:: What is required ::
Each entry below is to be transcribed exactly; pictures are not copied.

[Saved entries]
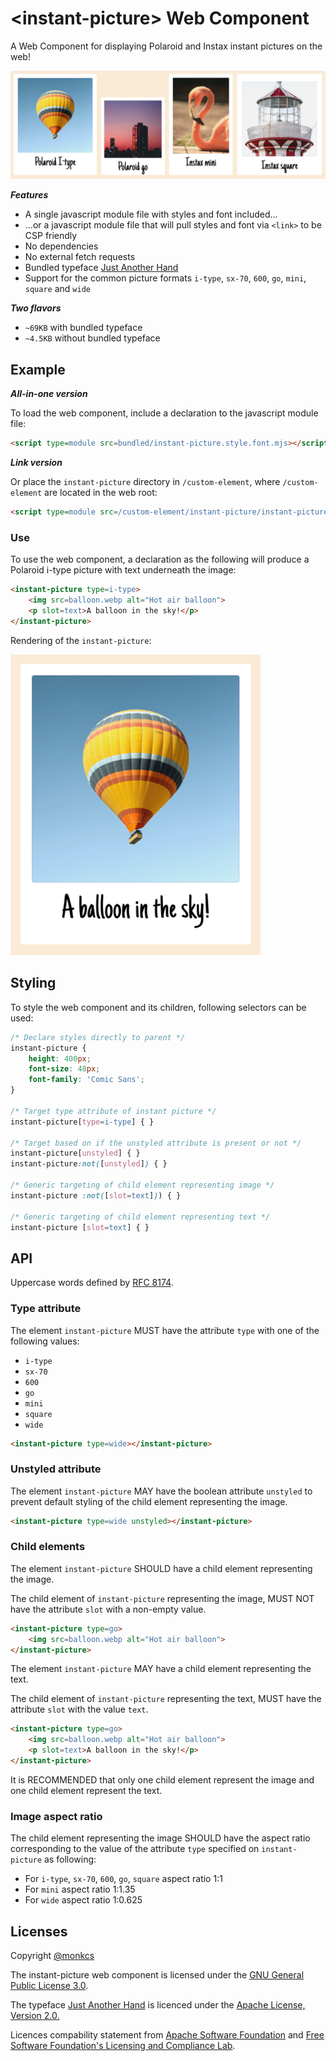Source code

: # &lt;instant-picture&gt; Web Component

A Web Component for displaying Polaroid and Instax instant pictures on the web!

![Different instant pictures](example/banner.png "Different instant pictures")

***Features***

* A single javascript module file with styles and font included...
* ...or a javascript module file that will pull styles and font via ```<link>``` to be CSP friendly
* No dependencies
* No external fetch requests
* Bundled typeface [Just Another Hand](https://fonts.google.com/specimen/Just+Another+Hand)
* Support for the common picture formats `i-type`, `sx-70`, `600`, `go`, `mini`, `square` and `wide`

***Two flavors***

* `~69KB` with bundled typeface
* `~4.5KB` without bundled typeface

## Example

***All-in-one version***

To load the web component, include a declaration to the javascript module file:

```html
<script type=module src=bundled/instant-picture.style.font.mjs></script>
```

***Link version***

Or place the ```instant-picture``` directory in ```/custom-element```, where ```/custom-element``` are located in the web root:

```html
<script type=module src=/custom-element/instant-picture/instant-picture.style.font.mjs></script>
```

### Use

To use the web component, a declaration as the following will produce a Polaroid i-type picture with text underneath the image:

```html
<instant-picture type=i-type>
    <img src=balloon.webp alt="Hot air balloon">
    <p slot=text>A balloon in the sky!</p>
</instant-picture>
```

Rendering of the `instant-picture`:

<img src=example/example.png alt="Rendered Polaroid i-type picture" width=400>

## Styling

To style the web component and its children, following selectors can be used:

```css
/* Declare styles directly to parent */
instant-picture {
    height: 400px;
    font-size: 48px;
    font-family: 'Comic Sans';
}

/* Target type attribute of instant picture */
instant-picture[type=i-type] { }

/* Target based on if the unstyled attribute is present or not */
instant-picture[unstyled] { }
instant-picture:not([unstyled]) { }

/* Generic targeting of child element representing image */
instant-picture :not([slot=text])) { }

/* Generic targeting of child element representing text */
instant-picture [slot=text] { }
```

## API

Uppercase words defined by [RFC 8174](https://datatracker.ietf.org/doc/html/rfc8174 "Ambiguity of Uppercase vs Lowercase in RFC 2119 Key Words").

### Type attribute

The element `instant-picture` MUST have the attribute `type` with one of the following values:

* `i-type`
* `sx-70`
* `600`
* `go`
* `mini`
* `square`
* `wide`

```html
<instant-picture type=wide></instant-picture>
```

### Unstyled attribute

The element `instant-picture` MAY have the boolean attribute `unstyled` to prevent default styling of the child element representing the image.

```html
<instant-picture type=wide unstyled></instant-picture>
```

### Child elements

The element `instant-picture` SHOULD have a child element representing the image.

The child element of `instant-picture` representing the image, MUST NOT have the attribute `slot` with a non-empty value.

```html
<instant-picture type=go>
    <img src=balloon.webp alt="Hot air balloon">
</instant-picture>
```

The element `instant-picture` MAY have a child element representing the text.

The child element of `instant-picture` representing the text, MUST have the attribute `slot` with the value `text`.

```html
<instant-picture type=go>
    <img src=balloon.webp alt="Hot air balloon">
    <p slot=text>A balloon in the sky!</p>
</instant-picture>
```

It is RECOMMENDED that only one child element represent the image and one child element represent the text.

### Image aspect ratio

The child element representing the image SHOULD have the aspect ratio corresponding to the value of the attribute `type` specified on `instant-picture` as following:

* For `i-type`, `sx-70`, `600`, `go`, `square` aspect ratio 1:1
* For `mini` aspect ratio 1:1.35
* For `wide` aspect ratio 1:0.625

## Licenses

Copyright [@monkcs](https://github.com/monkcs/)

The instant-picture web component is licensed under the [GNU General Public License 3.0](https://www.gnu.org/licenses/gpl-3.0.html).

The typeface [Just Another Hand](https://fonts.google.com/specimen/Just+Another+Hand) is licenced under the [Apache License, Version 2.0.](https://www.apache.org/licenses/LICENSE-2.0)

Licences compability statement from [Apache Software Foundation](https://www.apache.org/licenses/GPL-compatibility.html) and [Free Software Foundation's Licensing and Compliance Lab](https://www.gnu.org/licenses/license-list.html#apache2).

:: Expected output ::
Source code

: # &lt;instant-picture&gt; Web Component

A Web Component for displaying Polaroid and Instax instant pictures on the web!

![Different instant pictures](example/banner.png "Different instant pictures")

***Features***

* A single javascript module file with styles and font included...
* ...or a javascript module file that will pull styles and font via ```<link>``` to be CSP friendly
* No dependencies
* No external fetch requests
* Bundled typeface [Just Another Hand](https://fonts.google.com/specimen/Just+Another+Hand)
* Support for the common picture formats `i-type`, `sx-70`, `600`, `go`, `mini`, `square` and `wide`

***Two flavors***

* `~69KB` with bundled typeface
* `~4.5KB` without bundled typeface

## Example

***All-in-one version***

To load the web component, include a declaration to the javascript module file:

```html
<script type=module src=bundled/instant-picture.style.font.mjs></script>
```

***Link version***

Or place the ```instant-picture``` directory in ```/custom-element```, where ```/custom-element``` are located in the web root:

```html
<script type=module src=/custom-element/instant-picture/instant-picture.style.font.mjs></script>
```

### Use

To use the web component, a declaration as the following will produce a Polaroid i-type picture with text underneath the image:

```html
<instant-picture type=i-type>
    <img src=balloon.webp alt="Hot air balloon">
    <p slot=text>A balloon in the sky!</p>
</instant-picture>
```

Rendering of the `instant-picture`:

<img src=example/example.png alt="Rendered Polaroid i-type picture" width=400>

## Styling

To style the web component and its children, following selectors can be used:

```css
/* Declare styles directly to parent */
instant-picture {
    height: 400px;
    font-size: 48px;
    font-family: 'Comic Sans';
}

/* Target type attribute of instant picture */
instant-picture[type=i-type] { }

/* Target based on if the unstyled attribute is present or not */
instant-picture[unstyled] { }
instant-picture:not([unstyled]) { }

/* Generic targeting of child element representing image */
instant-picture :not([slot=text])) { }

/* Generic targeting of child element representing text */
instant-picture [slot=text] { }
```

## API

Uppercase words defined by [RFC 8174](https://datatracker.ietf.org/doc/html/rfc8174 "Ambiguity of Uppercase vs Lowercase in RFC 2119 Key Words").

### Type attribute

The element `instant-picture` MUST have the attribute `type` with one of the following values:

* `i-type`
* `sx-70`
* `600`
* `go`
* `mini`
* `square`
* `wide`

```html
<instant-picture type=wide></instant-picture>
```

### Unstyled attribute

The element `instant-picture` MAY have the boolean attribute `unstyled` to prevent default styling of the child element representing the image.

```html
<instant-picture type=wide unstyled></instant-picture>
```

### Child elements

The element `instant-picture` SHOULD have a child element representing the image.

The child element of `instant-picture` representing the image, MUST NOT have the attribute `slot` with a non-empty value.

```html
<instant-picture type=go>
    <img src=balloon.webp alt="Hot air balloon">
</instant-picture>
```

The element `instant-picture` MAY have a child element representing the text.

The child element of `instant-picture` representing the text, MUST have the attribute `slot` with the value `text`.

```html
<instant-picture type=go>
    <img src=balloon.webp alt="Hot air balloon">
    <p slot=text>A balloon in the sky!</p>
</instant-picture>
```

It is RECOMMENDED that only one child element represent the image and one child element represent the text.

### Image aspect ratio

The child element representing the image SHOULD have the aspect ratio corresponding to the value of the attribute `type` specified on `instant-picture` as following:

* For `i-type`, `sx-70`, `600`, `go`, `square` aspect ratio 1:1
* For `mini` aspect ratio 1:1.35
* For `wide` aspect ratio 1:0.625

## Licenses

Copyright [@monkcs](https://github.com/monkcs/)

The instant-picture web component is licensed under the [GNU General Public License 3.0](https://www.gnu.org/licenses/gpl-3.0.html).

The typeface [Just Another Hand](https://fonts.google.com/specimen/Just+Another+Hand) is licenced under the [Apache License, Version 2.0.](https://www.apache.org/licenses/LICENSE-2.0)

Licences compability statement from [Apache Software Foundation](https://www.apache.org/licenses/GPL-compatibility.html) and [Free Software Foundation's Licensing and Compliance Lab](https://www.gnu.org/licenses/license-list.html#apache2).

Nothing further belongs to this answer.